◆ Your goal:
Scan the records below. Report the number of lines containing the word "target", and nothing more.

Supplied data Start Marker

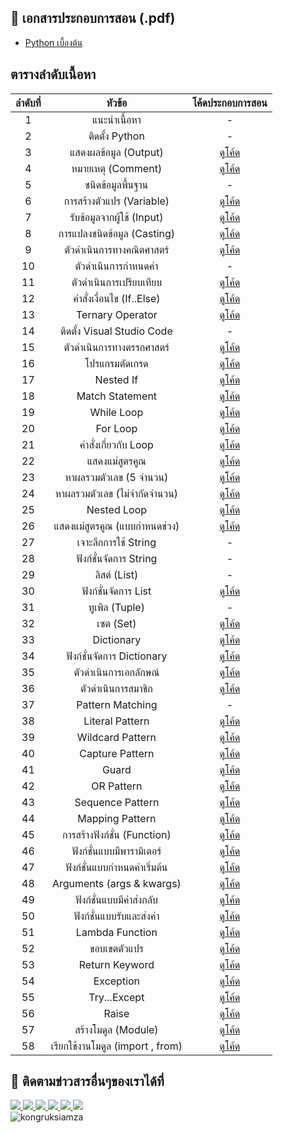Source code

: ## 📖 เอกสารประกอบการสอน (.pdf)
- [Python เบื้องต้น](https://github.com/kongruksiamza/ebook-for-education)

## ตารางลำดับเนื้อหา
| ลำดับที่ |หัวข้อ|โค้ดประกอบการสอน|
|:----:|:-----:|:-------------:|
|   1  | แนะนำเนื้อหา |-|
|   2  | ติดตั้ง Python |-|
|   3  | แสดงผลข้อมูล (Output) |[ดูโค้ด](https://github.com/kongruksiamza/learning-python/blob/main/Phase1/EP3-Output.py)|
|   4  | หมายเหตุ (Comment) |[ดูโค้ด](https://github.com/kongruksiamza/learning-python/blob/main/Phase1/EP4-Comment.py)|
|   5  | ชนิดข้อมูลพื้นฐาน |-|
|   6  | การสร้างตัวแปร (Variable) |[ดูโค้ด](https://github.com/kongruksiamza/learning-python/blob/main/Phase1/EP6-Variable.py)|
|   7  | รับข้อมูลจากผู้ใช้ (Input) |[ดูโค้ด](https://github.com/kongruksiamza/learning-python/blob/main/Phase1/EP7-Input.py)|
|   8  | การแปลงชนิดข้อมูล (Casting) |[ดูโค้ด](https://github.com/kongruksiamza/learning-python/blob/main/Phase1/EP8-Casting.py)|
|   9  | ตัวดำเนินการทางคณิตศาสตร์ |[ดูโค้ด](https://github.com/kongruksiamza/learning-python/blob/main/Phase1/EP9-ArithmeticOperators.py)|
|   10  | ตัวดำเนินการกำหนดค่า |-|
|   11  | ตัวดำเนินการเปรียบเทียบ |[ดูโค้ด](https://github.com/kongruksiamza/learning-python/blob/main/Phase1/EP11-ComparisonOperators.py)|
|   12  | คำสั่งเงื่อนไข (If..Else) |[ดูโค้ด](https://github.com/kongruksiamza/learning-python/blob/main/Phase1/EP12-IfStatement.py)|
|   13  | Ternary Operator |[ดูโค้ด](https://github.com/kongruksiamza/learning-python/blob/main/Phase1/EP13-TernaryOperator.py)|
|   14  | ติดตั้ง Visual Studio Code |-|
|   15  | ตัวดำเนินการทางตรรกศาสตร์ |[ดูโค้ด](https://github.com/kongruksiamza/learning-python/blob/main/Phase1/EP15-LogicalOperator.py)|
|   16  | โปรแกรมตัดเกรด |[ดูโค้ด](https://github.com/kongruksiamza/learning-python/blob/main/Phase1/EP16-CalculateGrade.py)|
|   17  | Nested If |[ดูโค้ด](https://github.com/kongruksiamza/learning-python/blob/main/Phase1/EP17-NestedIf.py)|
|   18  | Match Statement |[ดูโค้ด](https://github.com/kongruksiamza/learning-python/blob/main/Phase1/EP18-MatchStatement.py)|
|   19  | While Loop |[ดูโค้ด](https://github.com/kongruksiamza/learning-python/blob/main/Phase1/EP19-WhileLoop.py)|
|   20  | For Loop |[ดูโค้ด](https://github.com/kongruksiamza/learning-python/blob/main/Phase1/EP20-ForLoop.py)|
|   21  | คำสั่งเกี่ยวกับ Loop |[ดูโค้ด](https://github.com/kongruksiamza/learning-python/blob/main/Phase1/EP21-BreakContinue.py)|
|   22  | แสดงแม่สูตรคูณ |[ดูโค้ด](https://github.com/kongruksiamza/learning-python/blob/main/Phase1/EP22-Multiplication.py)|
|   23  | หาผลรวมตัวเลข (5 จำนวน) |[ดูโค้ด](https://github.com/kongruksiamza/learning-python/blob/main/Phase1/EP23-SummationForLoop.py)|
|   24  | หาผลรวมตัวเลข (ไม่จำกัดจำนวน) |[ดูโค้ด](https://github.com/kongruksiamza/learning-python/blob/main/Phase1/EP24-SummationWhileLoop.py)|
|   25  | Nested Loop |[ดูโค้ด](https://github.com/kongruksiamza/learning-python/blob/main/Phase1/EP25-NestedLoop.py)|
|   26  | แสดงแม่สูตรคูณ (แบบกำหนดช่วง) |[ดูโค้ด](https://github.com/kongruksiamza/learning-python/blob/main/Phase1/EP26-MultiplicationRange.py)|
|   27  | เจาะลึกการใช้ String |-|
|   28  | ฟังก์ชั่นจัดการ String |-|
|   29  | ลิสต์ (List) |-|
|   30  | ฟังก์ชั่นจัดการ List |[ดูโค้ด](https://github.com/kongruksiamza/learning-python/blob/main/Phase1/EP30-ListFunction.py)|
|   31  | ทูเพิล (Tuple) |-|
|   32  | เซต (Set) |[ดูโค้ด](https://github.com/kongruksiamza/learning-python/blob/main/Phase1/EP32-Set.py)|
|   33  | Dictionary |[ดูโค้ด](https://github.com/kongruksiamza/learning-python/blob/main/Phase1/EP33-Dictionary.py)|
|   34  | ฟังก์ชั่นจัดการ Dictionary |[ดูโค้ด](https://github.com/kongruksiamza/learning-python/blob/main/Phase1/EP34-DictionaryFunction.py)|
|   35  | ตัวดำเนินการเอกลักษณ์ |[ดูโค้ด](https://github.com/kongruksiamza/learning-python/blob/main/Phase1/EP35-IdentityOperator.py)|
|   36  | ตัวดำเนินการสมาชิก |[ดูโค้ด](https://github.com/kongruksiamza/learning-python/blob/main/Phase1/EP36-MembershipOperator.py)|
|   37  | Pattern Matching |-|
|   38  | Literal Pattern |[ดูโค้ด](https://github.com/kongruksiamza/learning-python/blob/main/Phase2/EP38-LiteralPattern.py)|
|   39  | Wildcard Pattern|[ดูโค้ด](https://github.com/kongruksiamza/learning-python/blob/main/Phase2/EP39-WildcardPattern.py)|
|   40  | Capture Pattern |[ดูโค้ด](https://github.com/kongruksiamza/learning-python/blob/main/Phase2/EP40-CapturePattern.py)|
|   41  | Guard |[ดูโค้ด](https://github.com/kongruksiamza/learning-python/blob/main/Phase2/EP41-Guard.py)|
|   42  | OR Pattern |[ดูโค้ด](https://github.com/kongruksiamza/learning-python/blob/main/Phase2/EP42-ORPattern.py)|
|   43  | Sequence Pattern |[ดูโค้ด](https://github.com/kongruksiamza/learning-python/blob/main/Phase2/EP43-SequencePattern.py)|
|   44  | Mapping Pattern |[ดูโค้ด](https://github.com/kongruksiamza/learning-python/blob/main/Phase2/EP44-MappingPattern.py)|
|   45  | การสร้างฟังก์ชั่น (Function) |[ดูโค้ด](https://github.com/kongruksiamza/learning-python/blob/main/Phase2/EP45-Function.py)|
|   46  | ฟังก์ชั่นแบบมีพารามิเตอร์ |[ดูโค้ด](https://github.com/kongruksiamza/learning-python/blob/main/Phase2/EP46-ParameterFunction.py)|
|   47  | ฟังก์ชั่นแบบกำหนดค่าเริ่มต้น |[ดูโค้ด](https://github.com/kongruksiamza/learning-python/blob/main/Phase2/EP47-DefaultFunction.py)|
|   48  | Arguments (args & kwargs) |[ดูโค้ด](https://github.com/kongruksiamza/learning-python/blob/main/Phase2/EP48-argskwargs.py)|
|   49  | ฟังก์ชั่นแบบมีค่าส่งกลับ |[ดูโค้ด](https://github.com/kongruksiamza/learning-python/blob/main/Phase2/EP49-ReturnFunction.py)|
|   50  | ฟังก์ชั่นแบบรับและส่งค่า |[ดูโค้ด](https://github.com/kongruksiamza/learning-python/blob/main/Phase2/EP50-ParaReturnFunction.py)|
|   51  | Lambda Function |[ดูโค้ด](https://github.com/kongruksiamza/learning-python/blob/main/Phase2/EP51-lambdafunction.py)|
|   52  | ขอบเขตตัวแปร |[ดูโค้ด](https://github.com/kongruksiamza/learning-python/blob/main/Phase2/EP52-VariableScope.py)|
|   53  | Return Keyword |[ดูโค้ด](https://github.com/kongruksiamza/learning-python/blob/main/Phase2/EP53-ReturnKeyword.py)|
|   54  | Exception |[ดูโค้ด](https://github.com/kongruksiamza/learning-python/blob/main/Phase2/EP54-Exception.py)|
|   55  | Try...Except |[ดูโค้ด](https://github.com/kongruksiamza/learning-python/blob/main/Phase2/EP55-TryExcept.py)|
|   56  | Raise |[ดูโค้ด](https://github.com/kongruksiamza/learning-python/blob/main/Phase2/EP56-Raise.py)|
|   57  | สร้างโมดูล (Module) |[ดูโค้ด](https://github.com/kongruksiamza/learning-python/tree/main/Modules)|
|   58  | เรียกใช้งานโมดูล (import , from) |[ดูโค้ด](https://github.com/kongruksiamza/learning-python/blob/main/Modules/program.py)|

## 📢 ติดตามข่าวสารอื่นๆของเราได้ที่
<div id="badges">
  <a href="https://www.facebook.com/KongRuksiamTutorial" target="_blank">
    <img src="https://img.shields.io/badge/Facebook-1877F2?style=for-the-badge&logo=facebook&logoColor=white"/>
  </a>
  <a href="https://www.youtube.com/@KongRuksiamOfficial" target="_blank">
    <img src="https://img.shields.io/badge/YouTube-FF0000?style=for-the-badge&logo=youtube&logoColor=white"/>
  </a>
    <a href="https://www.udemy.com/user/kong-ruksiam/" target="_blank">
    <img src="https://img.shields.io/badge/Udemy-A435F0?style=for-the-badge&logo=Udemy&logoColor=white"/>
  </a>
  <a href="https://medium.com/@kongruksiam" target="_blank">
    <img src="https://img.shields.io/badge/Medium-12100E?style=for-the-badge&logo=medium&logoColor=white"/>
  </a>
  <a href="https://codepen.io/kongruksiamstudio" target="_blank">
    <img src="https://img.shields.io/badge/Codepen-000000?style=for-the-badge&logo=codepen&logoColor=white"/>
  </a>
  <a href="https://www.tiktok.com/@kongruksiamstudio" target="_blank">
    <img src="https://img.shields.io/badge/TikTok-000000?style=for-the-badge&logo=tiktok&logoColor=white"/>
  </a>
  <br>
  <img src="https://komarev.com/ghpvc/?username=kongruksiamza&style=flat-square&color=blue" alt="kongruksiamza"/>
</div>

Supplied data End Marker

◆ Your solution:
6